Work instruction :: Retype the entire listing, keeping every word as it is.

┄┄┄┄┄┄

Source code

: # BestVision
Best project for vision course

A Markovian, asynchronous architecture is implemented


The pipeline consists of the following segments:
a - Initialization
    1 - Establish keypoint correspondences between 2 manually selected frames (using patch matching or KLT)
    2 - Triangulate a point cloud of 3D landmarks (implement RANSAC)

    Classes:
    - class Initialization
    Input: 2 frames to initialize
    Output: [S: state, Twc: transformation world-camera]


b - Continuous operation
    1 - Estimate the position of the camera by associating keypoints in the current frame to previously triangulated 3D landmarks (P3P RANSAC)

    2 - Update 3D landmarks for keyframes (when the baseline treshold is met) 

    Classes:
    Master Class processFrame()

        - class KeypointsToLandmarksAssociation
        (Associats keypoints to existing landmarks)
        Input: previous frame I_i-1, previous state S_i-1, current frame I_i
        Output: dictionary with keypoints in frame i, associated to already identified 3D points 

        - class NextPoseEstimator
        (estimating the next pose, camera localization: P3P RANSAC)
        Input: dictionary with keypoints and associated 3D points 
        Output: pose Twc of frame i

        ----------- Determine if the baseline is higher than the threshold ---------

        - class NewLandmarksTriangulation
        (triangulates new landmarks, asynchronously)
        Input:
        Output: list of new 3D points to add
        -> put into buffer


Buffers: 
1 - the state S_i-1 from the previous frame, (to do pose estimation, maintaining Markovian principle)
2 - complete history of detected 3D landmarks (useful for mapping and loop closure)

┄┄┄┄┄┄

Answer to this task ::
Source code

: # BestVision
Best project for vision course

A Markovian, asynchronous architecture is implemented


The pipeline consists of the following segments:
a - Initialization
    1 - Establish keypoint correspondences between 2 manually selected frames (using patch matching or KLT)
    2 - Triangulate a point cloud of 3D landmarks (implement RANSAC)

    Classes:
    - class Initialization
    Input: 2 frames to initialize
    Output: [S: state, Twc: transformation world-camera]


b - Continuous operation
    1 - Estimate the position of the camera by associating keypoints in the current frame to previously triangulated 3D landmarks (P3P RANSAC)

    2 - Update 3D landmarks for keyframes (when the baseline treshold is met) 

    Classes:
    Master Class processFrame()

        - class KeypointsToLandmarksAssociation
        (Associats keypoints to existing landmarks)
        Input: previous frame I_i-1, previous state S_i-1, current frame I_i
        Output: dictionary with keypoints in frame i, associated to already identified 3D points 

        - class NextPoseEstimator
        (estimating the next pose, camera localization: P3P RANSAC)
        Input: dictionary with keypoints and associated 3D points 
        Output: pose Twc of frame i

        ----------- Determine if the baseline is higher than the threshold ---------

        - class NewLandmarksTriangulation
        (triangulates new landmarks, asynchronously)
        Input:
        Output: list of new 3D points to add
        -> put into buffer


Buffers: 
1 - the state S_i-1 from the previous frame, (to do pose estimation, maintaining Markovian principle)
2 - complete history of detected 3D landmarks (useful for mapping and loop closure)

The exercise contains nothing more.